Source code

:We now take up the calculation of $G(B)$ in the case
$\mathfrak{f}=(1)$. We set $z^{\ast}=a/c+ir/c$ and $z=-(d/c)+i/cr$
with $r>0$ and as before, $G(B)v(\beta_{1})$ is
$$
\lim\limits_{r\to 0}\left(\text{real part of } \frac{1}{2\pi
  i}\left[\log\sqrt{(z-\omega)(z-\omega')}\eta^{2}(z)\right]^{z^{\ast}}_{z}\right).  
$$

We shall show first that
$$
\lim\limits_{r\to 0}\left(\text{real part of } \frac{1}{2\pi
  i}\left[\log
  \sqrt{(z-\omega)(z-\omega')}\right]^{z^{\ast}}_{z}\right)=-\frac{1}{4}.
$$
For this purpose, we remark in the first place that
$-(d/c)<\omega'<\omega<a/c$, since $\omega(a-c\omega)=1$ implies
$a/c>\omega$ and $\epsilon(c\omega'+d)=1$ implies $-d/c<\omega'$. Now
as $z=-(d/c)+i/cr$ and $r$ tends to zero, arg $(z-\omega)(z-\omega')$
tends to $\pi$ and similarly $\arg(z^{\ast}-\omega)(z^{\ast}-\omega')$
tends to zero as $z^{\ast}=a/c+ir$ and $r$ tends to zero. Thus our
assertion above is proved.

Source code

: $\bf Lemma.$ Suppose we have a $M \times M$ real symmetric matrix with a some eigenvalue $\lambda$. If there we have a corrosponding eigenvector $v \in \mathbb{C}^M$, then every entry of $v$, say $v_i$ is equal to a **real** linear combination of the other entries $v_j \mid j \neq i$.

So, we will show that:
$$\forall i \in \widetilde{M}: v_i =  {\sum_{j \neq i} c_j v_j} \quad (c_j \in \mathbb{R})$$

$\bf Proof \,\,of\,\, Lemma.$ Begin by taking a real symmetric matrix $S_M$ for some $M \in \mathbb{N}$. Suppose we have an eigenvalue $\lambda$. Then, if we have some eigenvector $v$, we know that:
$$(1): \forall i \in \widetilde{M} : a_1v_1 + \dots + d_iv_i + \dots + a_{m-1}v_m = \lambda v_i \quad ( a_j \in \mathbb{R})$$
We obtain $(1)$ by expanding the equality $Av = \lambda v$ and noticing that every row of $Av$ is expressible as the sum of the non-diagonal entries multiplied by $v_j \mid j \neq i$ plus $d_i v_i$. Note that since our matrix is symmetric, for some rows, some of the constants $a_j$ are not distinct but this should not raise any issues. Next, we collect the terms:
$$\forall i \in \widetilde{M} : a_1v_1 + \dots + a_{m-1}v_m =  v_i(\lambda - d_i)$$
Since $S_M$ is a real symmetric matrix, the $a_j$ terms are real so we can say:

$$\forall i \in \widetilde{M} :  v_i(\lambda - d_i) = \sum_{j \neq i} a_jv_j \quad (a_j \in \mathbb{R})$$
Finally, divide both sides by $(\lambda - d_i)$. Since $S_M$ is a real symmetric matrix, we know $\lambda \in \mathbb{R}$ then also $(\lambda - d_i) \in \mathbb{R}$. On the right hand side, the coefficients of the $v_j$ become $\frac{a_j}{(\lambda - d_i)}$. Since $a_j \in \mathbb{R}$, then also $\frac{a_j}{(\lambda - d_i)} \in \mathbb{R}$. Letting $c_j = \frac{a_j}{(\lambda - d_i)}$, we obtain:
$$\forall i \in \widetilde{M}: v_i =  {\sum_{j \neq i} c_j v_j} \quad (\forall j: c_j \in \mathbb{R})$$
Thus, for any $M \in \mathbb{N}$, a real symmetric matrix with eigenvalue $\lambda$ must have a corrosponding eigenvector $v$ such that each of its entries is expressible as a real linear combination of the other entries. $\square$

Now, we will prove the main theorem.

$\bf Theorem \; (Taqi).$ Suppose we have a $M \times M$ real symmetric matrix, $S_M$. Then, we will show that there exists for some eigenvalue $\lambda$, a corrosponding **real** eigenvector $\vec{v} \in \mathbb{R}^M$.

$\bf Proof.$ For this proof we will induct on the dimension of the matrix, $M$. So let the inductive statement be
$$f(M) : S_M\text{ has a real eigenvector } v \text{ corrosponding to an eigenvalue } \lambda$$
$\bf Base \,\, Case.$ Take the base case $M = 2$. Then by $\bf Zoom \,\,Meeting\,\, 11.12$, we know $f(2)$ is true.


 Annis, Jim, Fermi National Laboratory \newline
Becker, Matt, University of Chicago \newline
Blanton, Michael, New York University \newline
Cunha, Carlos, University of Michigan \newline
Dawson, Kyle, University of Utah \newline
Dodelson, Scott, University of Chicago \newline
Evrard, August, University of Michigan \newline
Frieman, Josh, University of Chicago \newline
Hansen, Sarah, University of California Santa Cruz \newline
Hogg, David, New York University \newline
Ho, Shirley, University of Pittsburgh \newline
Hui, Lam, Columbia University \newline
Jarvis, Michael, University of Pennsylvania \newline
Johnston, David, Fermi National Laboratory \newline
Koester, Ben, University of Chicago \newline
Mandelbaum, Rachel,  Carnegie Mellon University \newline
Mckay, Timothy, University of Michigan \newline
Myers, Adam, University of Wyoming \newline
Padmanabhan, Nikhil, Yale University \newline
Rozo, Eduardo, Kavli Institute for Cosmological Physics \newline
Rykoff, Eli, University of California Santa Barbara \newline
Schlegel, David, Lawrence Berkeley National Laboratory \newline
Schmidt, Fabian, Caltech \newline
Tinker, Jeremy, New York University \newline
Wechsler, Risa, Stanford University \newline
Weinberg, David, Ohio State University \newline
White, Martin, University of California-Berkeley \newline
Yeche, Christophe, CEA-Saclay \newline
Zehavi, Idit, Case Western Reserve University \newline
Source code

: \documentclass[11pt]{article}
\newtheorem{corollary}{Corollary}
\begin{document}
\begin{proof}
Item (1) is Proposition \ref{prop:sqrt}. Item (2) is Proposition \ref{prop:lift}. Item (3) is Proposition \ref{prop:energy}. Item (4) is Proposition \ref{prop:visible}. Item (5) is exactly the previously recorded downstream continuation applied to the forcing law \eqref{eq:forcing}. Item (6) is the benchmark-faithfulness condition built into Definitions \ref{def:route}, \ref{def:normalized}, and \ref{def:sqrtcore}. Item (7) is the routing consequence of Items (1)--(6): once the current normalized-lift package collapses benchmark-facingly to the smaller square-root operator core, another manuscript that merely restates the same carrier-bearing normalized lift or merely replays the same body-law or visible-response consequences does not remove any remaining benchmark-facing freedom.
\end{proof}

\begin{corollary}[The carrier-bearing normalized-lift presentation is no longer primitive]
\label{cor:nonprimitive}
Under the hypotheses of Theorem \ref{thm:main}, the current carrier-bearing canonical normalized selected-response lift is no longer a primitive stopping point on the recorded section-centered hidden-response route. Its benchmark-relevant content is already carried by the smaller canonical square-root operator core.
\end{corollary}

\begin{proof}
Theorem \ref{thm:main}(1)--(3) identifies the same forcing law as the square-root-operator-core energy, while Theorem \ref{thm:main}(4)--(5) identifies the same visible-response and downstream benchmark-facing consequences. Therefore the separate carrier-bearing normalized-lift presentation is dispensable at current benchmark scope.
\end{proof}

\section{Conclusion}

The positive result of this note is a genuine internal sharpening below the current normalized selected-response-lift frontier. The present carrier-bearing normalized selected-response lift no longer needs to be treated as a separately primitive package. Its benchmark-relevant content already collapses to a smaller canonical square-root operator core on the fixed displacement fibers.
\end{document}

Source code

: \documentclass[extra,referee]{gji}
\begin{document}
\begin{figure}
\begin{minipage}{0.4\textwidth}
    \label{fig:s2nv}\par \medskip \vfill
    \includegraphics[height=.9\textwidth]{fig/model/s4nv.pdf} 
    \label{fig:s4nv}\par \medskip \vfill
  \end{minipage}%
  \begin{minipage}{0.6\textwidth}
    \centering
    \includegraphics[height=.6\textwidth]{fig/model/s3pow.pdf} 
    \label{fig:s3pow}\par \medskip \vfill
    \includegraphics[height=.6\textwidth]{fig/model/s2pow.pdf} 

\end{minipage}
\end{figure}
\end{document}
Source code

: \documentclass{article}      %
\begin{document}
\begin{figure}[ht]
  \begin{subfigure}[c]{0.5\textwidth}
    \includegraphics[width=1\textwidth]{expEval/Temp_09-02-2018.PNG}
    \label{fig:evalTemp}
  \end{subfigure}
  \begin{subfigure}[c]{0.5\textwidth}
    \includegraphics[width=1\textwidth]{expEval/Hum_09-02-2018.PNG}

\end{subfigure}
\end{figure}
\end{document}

====

EXERCISE REQUIREMENTS
Scanning the data above, copy out every line where "linear" is found.

FINAL ANSWER
: $\bf Lemma.$ Suppose we have a $M \times M$ real symmetric matrix with a some eigenvalue $\lambda$. If there we have a corrosponding eigenvector $v \in \mathbb{C}^M$, then every entry of $v$, say $v_i$ is equal to a **real** linear combination of the other entries $v_j \mid j \neq i$.
Thus, for any $M \in \mathbb{N}$, a real symmetric matrix with eigenvalue $\lambda$ must have a corrosponding eigenvector $v$ such that each of its entries is expressible as a real linear combination of the other entries. $\square$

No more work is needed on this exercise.